◆ ASSIGNED TASK
Beneath this instruction is a block of data; output from it exactly the lines that run from the one containing "The simulated data set for" through the one containing "model can be referred", inclusive.

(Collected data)
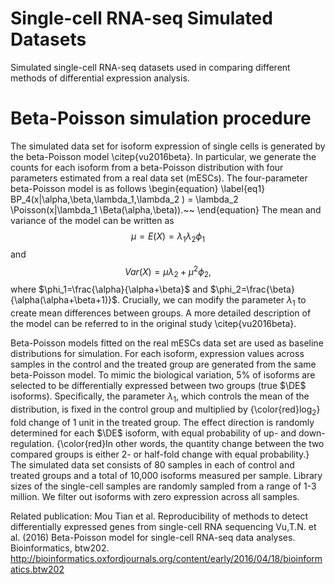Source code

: # Single-cell RNA-seq Simulated Datasets
Simulated single-cell RNA-seq datasets used in comparing different methods of differential expression analysis.

# Beta-Poisson simulation procedure
The simulated data set for isoform expression of single cells is generated by the beta-Poisson model \citep{vu2016beta}. In particular, we generate the counts for each isoform from a beta-Poisson distribution with four parameters estimated from a real data set (mESCs). The four-parameter beta-Poisson model is as follows
\begin{equation} \label{eq1}
BP_4(x|\alpha,\beta,\lambda_1,\lambda_2 ) = \lambda_2 \Poisson(x|\lambda_1 
\Beta(\alpha,\beta)).~~
\end{equation}
The mean and variance of the model can be written as
$$
\mu = E(X)=\lambda_1\lambda_2 \phi_1  
$$
and
$$
Var(X)=\mu \lambda_2 + \mu^2 \phi_2,
$$
where $\phi_1=\frac{\alpha}{\alpha+\beta}$ and 
$\phi_2=\frac{\beta}{\alpha(\alpha+\beta+1)}$. Crucially, we can modify the parameter $\lambda_1$ to create mean differences between groups. A more detailed description of the 
model can be referred to in the original study \citep{vu2016beta}.

Beta-Poisson models fitted on the real mESCs data set are used as baseline distributions for simulation. For each isoform, expression values across samples in the control and the treated group are generated from the same beta-Poisson model. 
To mimic the biological variation, 5\% of isoforms are selected to be differentially expressed between two groups (true $\DE$ isoforms). Specifically, the parameter $\lambda_1$, which controls the mean of the distribution, is fixed in the control group and multiplied by {\color{red}$\log_2$} fold change of 1 unit in the treated group. 
The effect direction is randomly determined for each $\DE$ isoform, with equal probability of up- and down-regulation. {\color{red}In other words, the quantity change between the two compared groups is either 2- or half-fold change with equal probability.} The simulated data set consists of 80 samples in each of control and treated groups and a total of 10,000 isoforms measured per sample. Library sizes of the single-cell samples are randomly sampled from a range of 1-3 million. 
We filter out isoforms with zero expression across all samples. 

Related publication: Mou Tian et al. Reproducibility of methods to detect differentially expressed genes from  single-cell RNA sequencing
                     Vu,T.N. et al. (2016) Beta-Poisson model for single-cell RNA-seq data analyses. Bioinformatics, btw202. http://bioinformatics.oxfordjournals.org/content/early/2016/04/18/bioinformatics.btw202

◆ EXERCISE RESPONSE
The simulated data set for isoform expression of single cells is generated by the beta-Poisson model \citep{vu2016beta}. In particular, we generate the counts for each isoform from a beta-Poisson distribution with four parameters estimated from a real data set (mESCs). The four-parameter beta-Poisson model is as follows
\begin{equation} \label{eq1}
BP_4(x|\alpha,\beta,\lambda_1,\lambda_2 ) = \lambda_2 \Poisson(x|\lambda_1 
\Beta(\alpha,\beta)).~~
\end{equation}
The mean and variance of the model can be written as
$$
\mu = E(X)=\lambda_1\lambda_2 \phi_1  
$$
and
$$
Var(X)=\mu \lambda_2 + \mu^2 \phi_2,
$$
where $\phi_1=\frac{\alpha}{\alpha+\beta}$ and 
$\phi_2=\frac{\beta}{\alpha(\alpha+\beta+1)}$. Crucially, we can modify the parameter $\lambda_1$ to create mean differences between groups. A more detailed description of the 
model can be referred to in the original study \citep{vu2016beta}.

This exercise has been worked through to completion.